(Beginning of PROVIDED ENTRIES)

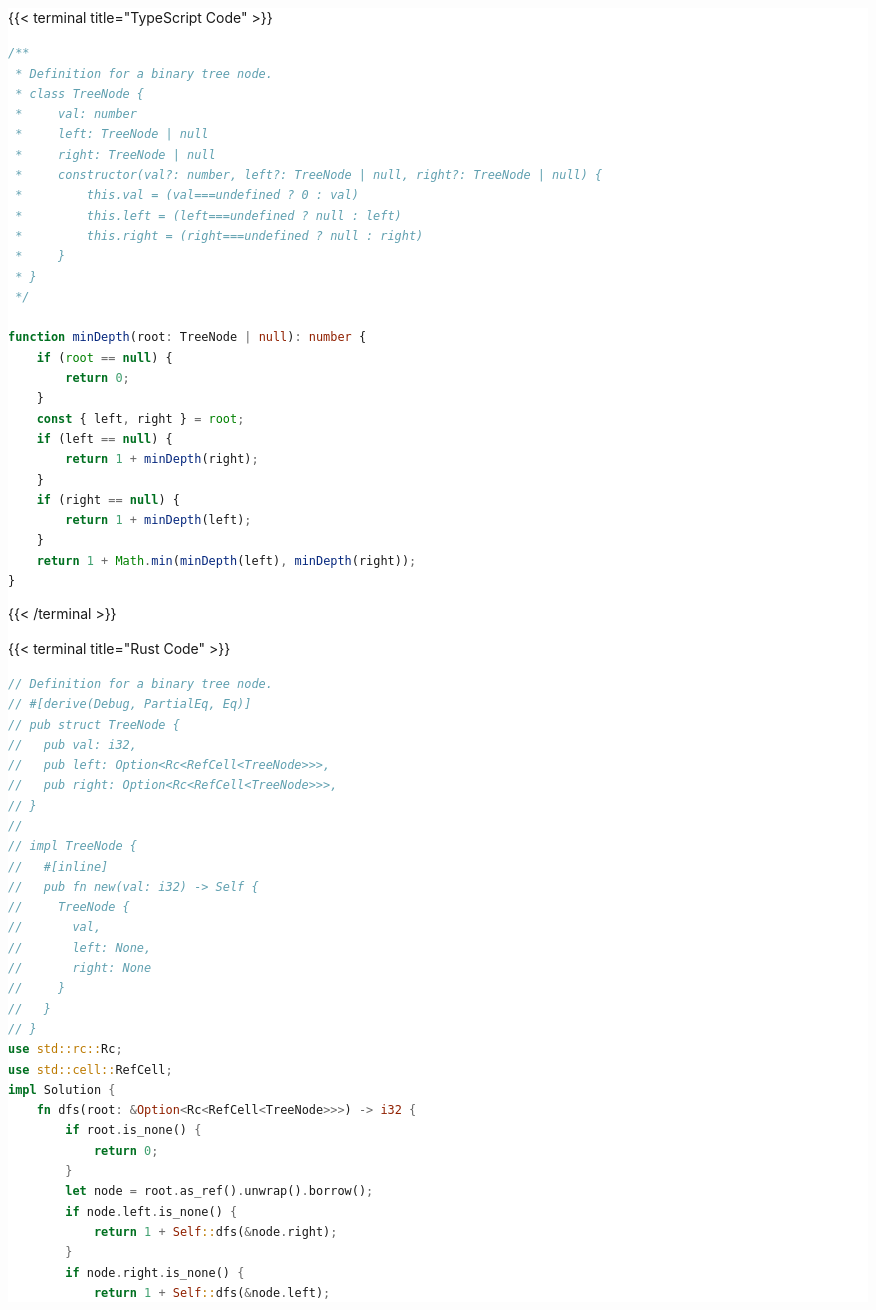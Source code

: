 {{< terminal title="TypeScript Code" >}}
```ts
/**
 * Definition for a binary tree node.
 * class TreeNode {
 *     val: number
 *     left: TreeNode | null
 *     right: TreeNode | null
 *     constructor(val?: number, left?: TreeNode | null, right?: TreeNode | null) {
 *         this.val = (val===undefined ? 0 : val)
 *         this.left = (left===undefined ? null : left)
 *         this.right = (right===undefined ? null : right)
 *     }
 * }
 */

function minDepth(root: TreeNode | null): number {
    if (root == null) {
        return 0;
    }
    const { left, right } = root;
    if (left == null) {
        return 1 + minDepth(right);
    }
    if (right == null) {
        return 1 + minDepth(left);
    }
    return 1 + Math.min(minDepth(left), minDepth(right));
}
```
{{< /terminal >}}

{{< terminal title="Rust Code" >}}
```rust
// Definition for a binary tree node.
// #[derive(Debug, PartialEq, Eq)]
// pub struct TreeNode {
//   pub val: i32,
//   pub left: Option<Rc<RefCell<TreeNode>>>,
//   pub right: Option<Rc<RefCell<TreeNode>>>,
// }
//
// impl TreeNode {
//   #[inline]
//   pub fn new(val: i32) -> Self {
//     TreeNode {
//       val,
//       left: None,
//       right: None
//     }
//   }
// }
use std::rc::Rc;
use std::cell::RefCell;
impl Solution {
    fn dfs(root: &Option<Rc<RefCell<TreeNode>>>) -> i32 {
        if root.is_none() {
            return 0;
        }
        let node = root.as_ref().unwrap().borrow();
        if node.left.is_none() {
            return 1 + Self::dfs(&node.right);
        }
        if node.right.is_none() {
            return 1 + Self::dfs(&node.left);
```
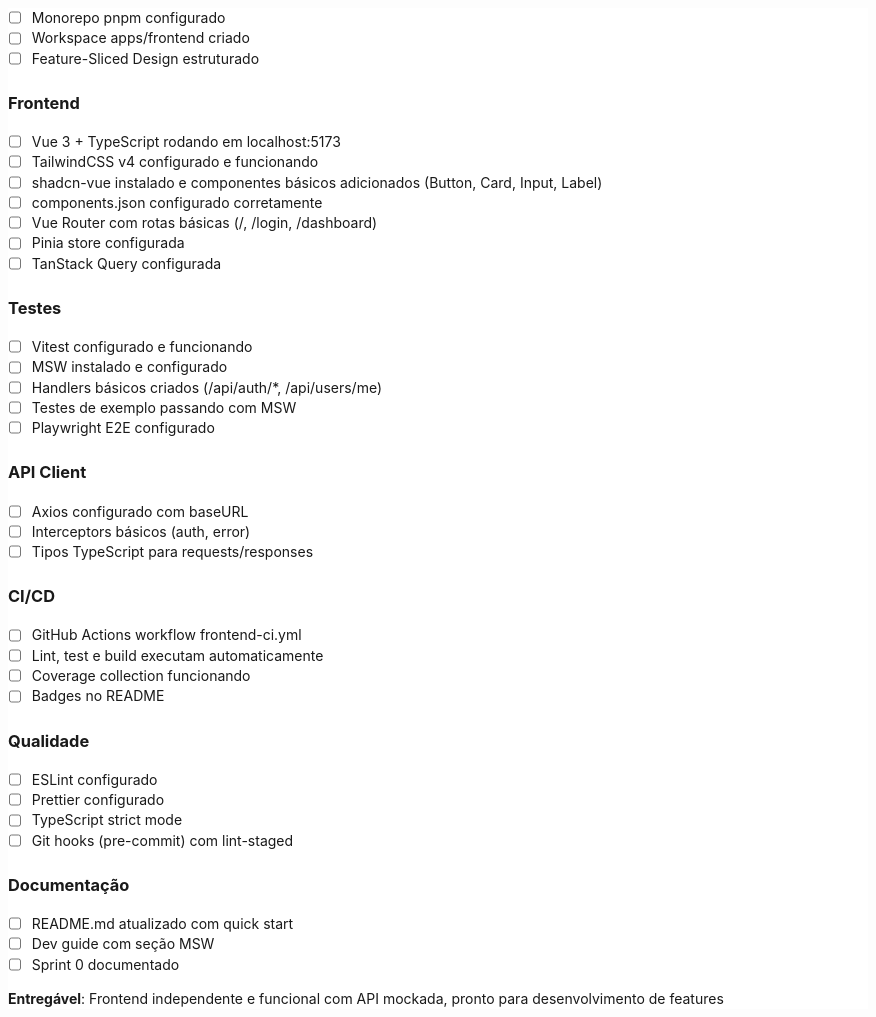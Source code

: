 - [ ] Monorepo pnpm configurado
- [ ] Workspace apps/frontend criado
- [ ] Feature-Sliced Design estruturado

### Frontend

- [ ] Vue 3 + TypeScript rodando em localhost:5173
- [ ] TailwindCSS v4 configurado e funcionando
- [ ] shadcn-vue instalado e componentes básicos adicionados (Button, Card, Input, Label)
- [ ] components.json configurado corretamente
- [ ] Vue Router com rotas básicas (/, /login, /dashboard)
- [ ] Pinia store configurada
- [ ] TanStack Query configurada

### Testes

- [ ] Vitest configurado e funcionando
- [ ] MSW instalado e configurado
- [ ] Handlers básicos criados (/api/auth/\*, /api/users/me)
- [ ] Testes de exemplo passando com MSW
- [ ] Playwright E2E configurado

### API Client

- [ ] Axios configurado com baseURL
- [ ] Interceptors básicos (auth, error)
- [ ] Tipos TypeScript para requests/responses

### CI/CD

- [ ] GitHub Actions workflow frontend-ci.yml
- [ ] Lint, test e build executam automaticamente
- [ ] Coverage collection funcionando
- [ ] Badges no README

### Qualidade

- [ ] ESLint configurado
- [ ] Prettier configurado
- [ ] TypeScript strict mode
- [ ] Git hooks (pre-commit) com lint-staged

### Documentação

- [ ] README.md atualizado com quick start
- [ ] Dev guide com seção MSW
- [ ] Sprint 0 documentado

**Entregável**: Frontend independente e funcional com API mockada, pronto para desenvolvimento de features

(End of PROVIDED ENTRIES)

# HOW TO COMPLETE THIS TASK
In the records, locate each line holding the string "null" and copy it.

# SOLVED EXERCISE
 *     left: TreeNode | null
 *     right: TreeNode | null
 *     constructor(val?: number, left?: TreeNode | null, right?: TreeNode | null) {
 *         this.left = (left===undefined ? null : left)
 *         this.right = (right===undefined ? null : right)
function minDepth(root: TreeNode | null): number {
    if (root == null) {
    if (left == null) {
    if (right == null) {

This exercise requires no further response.